[Saved data entries]
──────
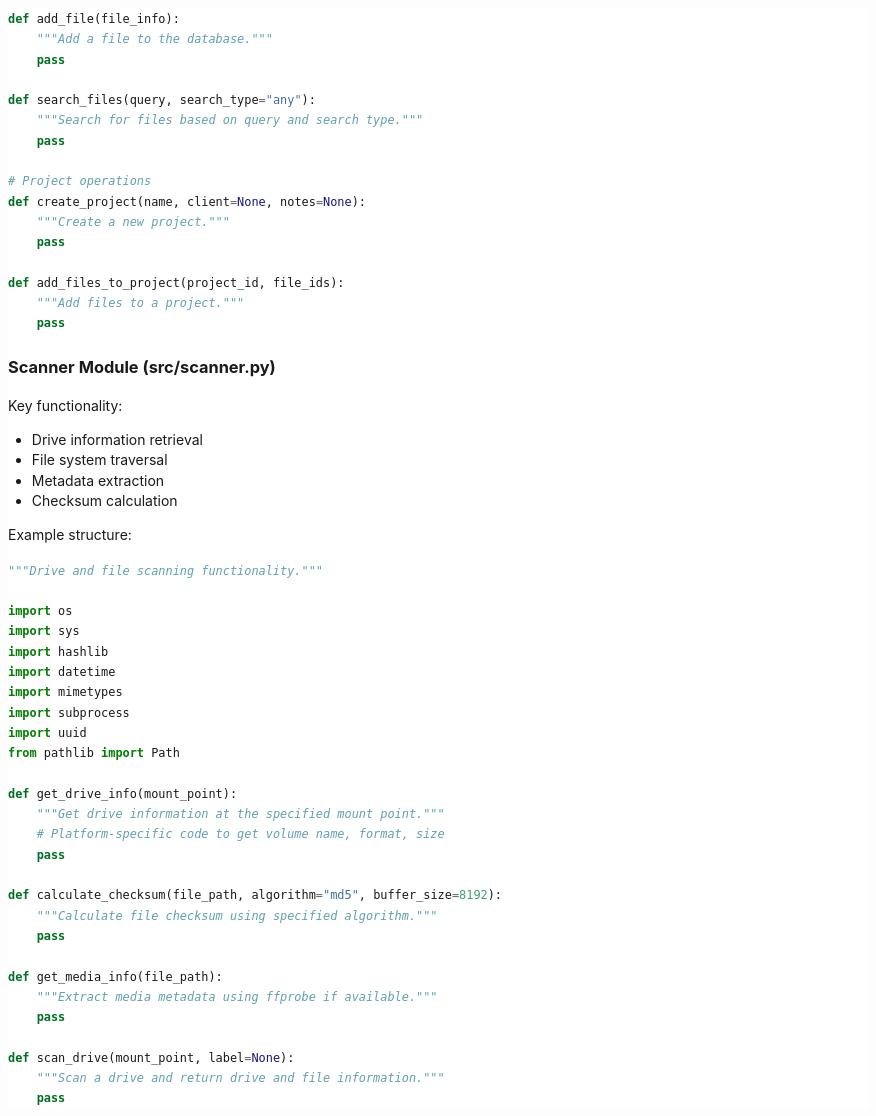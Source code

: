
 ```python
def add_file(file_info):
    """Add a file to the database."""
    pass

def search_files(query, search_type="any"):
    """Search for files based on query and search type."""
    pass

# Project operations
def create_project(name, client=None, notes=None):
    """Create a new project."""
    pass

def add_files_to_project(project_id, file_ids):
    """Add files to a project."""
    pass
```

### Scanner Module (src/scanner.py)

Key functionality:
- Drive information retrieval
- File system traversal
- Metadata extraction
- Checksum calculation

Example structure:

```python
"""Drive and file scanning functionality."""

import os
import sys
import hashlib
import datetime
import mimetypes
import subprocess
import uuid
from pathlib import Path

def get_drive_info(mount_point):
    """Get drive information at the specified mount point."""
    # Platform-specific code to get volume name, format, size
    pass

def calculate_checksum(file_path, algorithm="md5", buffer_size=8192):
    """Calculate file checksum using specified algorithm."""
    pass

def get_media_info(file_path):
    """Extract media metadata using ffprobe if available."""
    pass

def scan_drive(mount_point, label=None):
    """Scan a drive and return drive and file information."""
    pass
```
──────
- Task to carry out: Tally the lines in the entries above that hold the word "algorithm". Reply with nothing but that count.

- Task result: 2